I use the combination eyewash/faucets at sinks quite a bit.  For the more industrial uses with deluge shower/eyewash it just gets dumped on the slab and then the water is dealt with as necessary.  no trench drains or floor sinks typically nearby.


----------



## Dr. J (Jul 30, 2013)

There are two concepts raised here: 1)That emergency eyewash and/or showers are used infrequently and therefore the waste stream can be dealt with seldom if ever;  and 2) That emergency eyewashes and /or showers are indirect waste.

I will debunk 1) first:  Emergency eyewashes/showers are required to be tested weekly. When someone is exposed to a hazardous spill, you want to encourage the user/victim to properly drench their self even if it is "minor", perhaps for 15 min or so.  If the fixture makes a mess every time it is activated (20 gpm for a shower), no one will ever really test them, and even worse - potential user/victims will be discouraged from using it.  If there is no drain, then practically speaking, there is no emergency fixture.

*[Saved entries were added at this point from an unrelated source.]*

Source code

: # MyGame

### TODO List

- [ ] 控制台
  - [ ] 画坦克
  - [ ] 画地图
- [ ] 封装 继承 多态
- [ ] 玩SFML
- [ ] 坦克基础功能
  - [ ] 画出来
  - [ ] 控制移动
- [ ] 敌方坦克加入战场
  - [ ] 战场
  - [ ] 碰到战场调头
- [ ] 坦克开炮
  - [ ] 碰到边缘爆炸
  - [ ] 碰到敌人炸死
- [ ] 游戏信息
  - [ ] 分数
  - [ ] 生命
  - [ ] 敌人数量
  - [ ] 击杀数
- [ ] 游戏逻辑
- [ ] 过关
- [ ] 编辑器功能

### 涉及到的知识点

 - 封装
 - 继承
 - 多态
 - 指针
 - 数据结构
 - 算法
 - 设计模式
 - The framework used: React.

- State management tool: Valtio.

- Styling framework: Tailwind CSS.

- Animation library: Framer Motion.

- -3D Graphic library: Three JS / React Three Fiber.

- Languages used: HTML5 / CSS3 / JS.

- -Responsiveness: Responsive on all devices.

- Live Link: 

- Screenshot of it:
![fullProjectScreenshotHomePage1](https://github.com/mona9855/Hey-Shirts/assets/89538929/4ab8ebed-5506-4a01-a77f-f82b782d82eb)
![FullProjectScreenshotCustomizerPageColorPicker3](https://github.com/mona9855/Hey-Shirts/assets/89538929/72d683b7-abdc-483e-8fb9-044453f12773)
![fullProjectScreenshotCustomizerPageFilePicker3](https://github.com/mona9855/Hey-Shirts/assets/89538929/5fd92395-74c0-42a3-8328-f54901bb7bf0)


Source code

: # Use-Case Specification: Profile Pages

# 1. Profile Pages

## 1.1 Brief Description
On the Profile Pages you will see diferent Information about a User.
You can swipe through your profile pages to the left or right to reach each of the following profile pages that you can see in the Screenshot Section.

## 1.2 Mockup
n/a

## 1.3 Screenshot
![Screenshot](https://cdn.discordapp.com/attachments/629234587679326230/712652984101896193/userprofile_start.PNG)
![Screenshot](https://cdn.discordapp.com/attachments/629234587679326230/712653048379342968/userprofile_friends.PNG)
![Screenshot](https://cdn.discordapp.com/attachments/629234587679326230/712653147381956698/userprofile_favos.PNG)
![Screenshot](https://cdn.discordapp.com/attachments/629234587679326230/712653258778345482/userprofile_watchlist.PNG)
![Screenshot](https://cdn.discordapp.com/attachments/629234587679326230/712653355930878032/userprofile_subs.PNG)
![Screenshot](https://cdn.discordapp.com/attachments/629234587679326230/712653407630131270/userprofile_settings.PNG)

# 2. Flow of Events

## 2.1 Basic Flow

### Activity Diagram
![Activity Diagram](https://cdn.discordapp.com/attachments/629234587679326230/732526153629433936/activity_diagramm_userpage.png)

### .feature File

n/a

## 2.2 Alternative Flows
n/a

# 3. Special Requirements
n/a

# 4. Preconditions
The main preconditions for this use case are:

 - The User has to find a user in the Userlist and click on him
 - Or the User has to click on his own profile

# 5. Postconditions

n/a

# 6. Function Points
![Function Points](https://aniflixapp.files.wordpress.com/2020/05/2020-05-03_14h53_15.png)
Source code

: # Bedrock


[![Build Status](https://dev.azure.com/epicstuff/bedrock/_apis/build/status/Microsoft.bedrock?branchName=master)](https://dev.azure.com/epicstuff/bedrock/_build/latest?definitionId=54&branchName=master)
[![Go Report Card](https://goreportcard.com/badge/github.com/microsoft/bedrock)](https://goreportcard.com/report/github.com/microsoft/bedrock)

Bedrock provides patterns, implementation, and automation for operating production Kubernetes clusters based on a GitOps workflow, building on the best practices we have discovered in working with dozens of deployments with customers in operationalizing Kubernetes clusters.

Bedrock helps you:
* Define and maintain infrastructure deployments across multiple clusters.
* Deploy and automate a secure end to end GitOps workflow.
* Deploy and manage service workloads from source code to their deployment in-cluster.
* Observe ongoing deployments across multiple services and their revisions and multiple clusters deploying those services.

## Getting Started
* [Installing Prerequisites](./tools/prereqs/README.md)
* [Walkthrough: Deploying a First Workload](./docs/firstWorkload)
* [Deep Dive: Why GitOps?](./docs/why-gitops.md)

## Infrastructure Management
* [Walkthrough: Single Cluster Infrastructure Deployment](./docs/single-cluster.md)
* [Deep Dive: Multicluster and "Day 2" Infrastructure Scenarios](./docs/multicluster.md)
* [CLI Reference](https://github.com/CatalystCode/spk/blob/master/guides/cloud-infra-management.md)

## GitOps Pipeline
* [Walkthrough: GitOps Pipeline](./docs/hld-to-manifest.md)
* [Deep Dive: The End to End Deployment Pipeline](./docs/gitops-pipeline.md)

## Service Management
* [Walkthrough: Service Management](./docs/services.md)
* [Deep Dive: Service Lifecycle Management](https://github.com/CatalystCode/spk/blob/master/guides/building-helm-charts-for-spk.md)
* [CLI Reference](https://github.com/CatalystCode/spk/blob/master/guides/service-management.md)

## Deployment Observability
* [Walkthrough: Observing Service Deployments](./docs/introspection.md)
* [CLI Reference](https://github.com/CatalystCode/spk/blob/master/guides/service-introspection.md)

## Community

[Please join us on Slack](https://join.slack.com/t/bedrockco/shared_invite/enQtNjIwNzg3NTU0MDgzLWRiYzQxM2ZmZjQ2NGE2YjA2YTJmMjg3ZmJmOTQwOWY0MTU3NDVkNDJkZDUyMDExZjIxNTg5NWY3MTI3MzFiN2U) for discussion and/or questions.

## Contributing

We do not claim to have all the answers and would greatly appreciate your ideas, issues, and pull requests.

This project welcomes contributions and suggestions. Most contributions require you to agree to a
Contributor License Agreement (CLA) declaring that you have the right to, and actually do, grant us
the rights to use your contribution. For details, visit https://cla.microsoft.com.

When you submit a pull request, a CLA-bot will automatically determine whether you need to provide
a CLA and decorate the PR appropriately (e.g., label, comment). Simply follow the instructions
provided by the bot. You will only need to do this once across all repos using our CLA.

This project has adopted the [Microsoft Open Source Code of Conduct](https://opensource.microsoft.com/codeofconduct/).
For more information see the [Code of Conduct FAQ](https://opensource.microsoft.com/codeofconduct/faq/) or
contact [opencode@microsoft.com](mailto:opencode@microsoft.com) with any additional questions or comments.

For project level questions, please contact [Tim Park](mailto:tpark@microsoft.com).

For 2), all eyewashes I am familiar with either have their own bowl with a drain tailpiece that can be trapped and routed to the sanitary sewer, or they are designed to be installed with a sink.  Thus there is no reason it can't be directly connected (see above if you want to bring up dried out traps). Of course, an emergency shower with a floor drain is inherently directly connected, just like a normal shower - the  floor drain IS the direct waste.


----------